PROMPT: Omitting all images, set down every line below exactly as it appears.

DATA PROVIDED:
=== Section Start ===

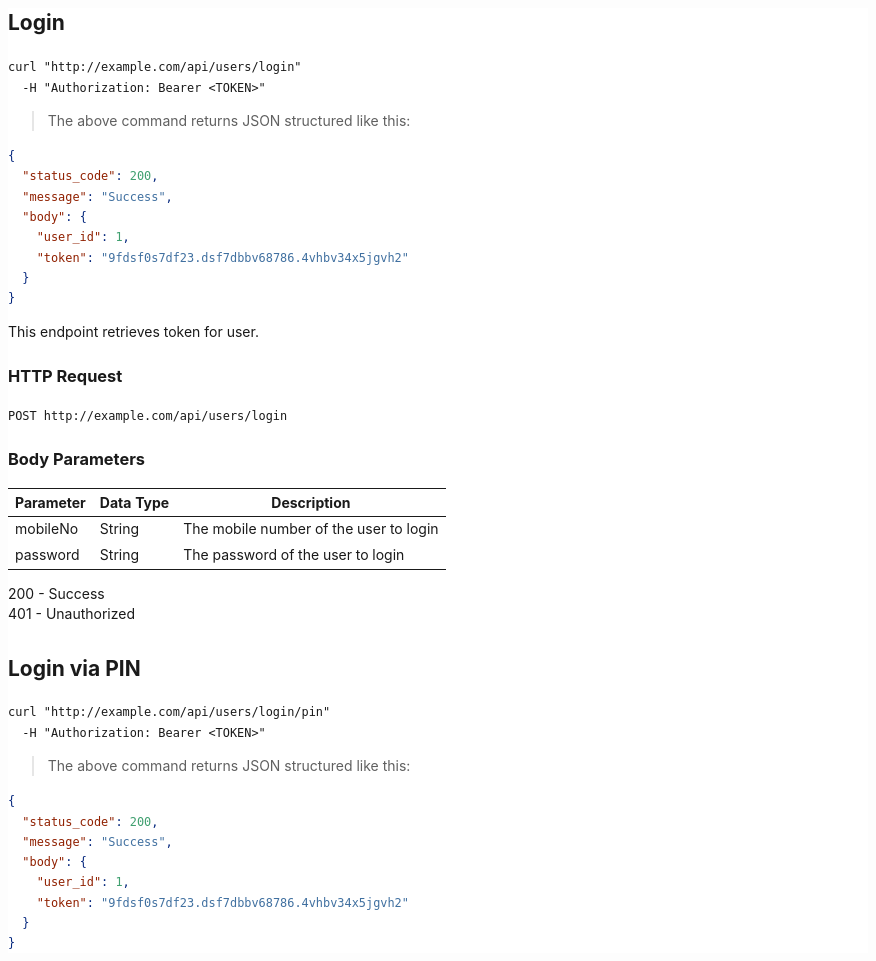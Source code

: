 ## Login

```shell
curl "http://example.com/api/users/login"
  -H "Authorization: Bearer <TOKEN>"
```

> The above command returns JSON structured like this:

```json
{
  "status_code": 200,
  "message": "Success",
  "body": {
    "user_id": 1,
    "token": "9fdsf0s7df23.dsf7dbbv68786.4vhbv34x5jgvh2"
  }
}
```

This endpoint retrieves token for user.

### HTTP Request

`POST http://example.com/api/users/login`

### Body Parameters

Parameter | Data Type | Description
--------- | ----------|--------------
mobileNo  | String    | The mobile number of the user to login
password  | String    | The password of the user to login

<aside class="success">
200 - Success
</aside>
<aside class="warning">
401 - Unauthorized
</aside>

## Login via PIN

```shell
curl "http://example.com/api/users/login/pin"
  -H "Authorization: Bearer <TOKEN>"
```

> The above command returns JSON structured like this:

```json
{
  "status_code": 200,
  "message": "Success",
  "body": {
    "user_id": 1,
    "token": "9fdsf0s7df23.dsf7dbbv68786.4vhbv34x5jgvh2"
  }
}
```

=== Section End ===

PROBLEM SOLUTION:
Source code

: ## Login

```shell
curl "http://example.com/api/users/login"
  -H "Authorization: Bearer <TOKEN>"
```

> The above command returns JSON structured like this:

```json
{
  "status_code": 200,
  "message": "Success",
  "body": {
    "user_id": 1,
    "token": "9fdsf0s7df23.dsf7dbbv68786.4vhbv34x5jgvh2"
  }
}
```

This endpoint retrieves token for user.

### HTTP Request

`POST http://example.com/api/users/login`

### Body Parameters

Parameter | Data Type | Description
--------- | ----------|--------------
mobileNo  | String    | The mobile number of the user to login
password  | String    | The password of the user to login

<aside class="success">
200 - Success
</aside>
<aside class="warning">
401 - Unauthorized
</aside>

## Login via PIN

```shell
curl "http://example.com/api/users/login/pin"
  -H "Authorization: Bearer <TOKEN>"
```

> The above command returns JSON structured like this:

```json
{
  "status_code": 200,
  "message": "Success",
  "body": {
    "user_id": 1,
    "token": "9fdsf0s7df23.dsf7dbbv68786.4vhbv34x5jgvh2"
  }
}
```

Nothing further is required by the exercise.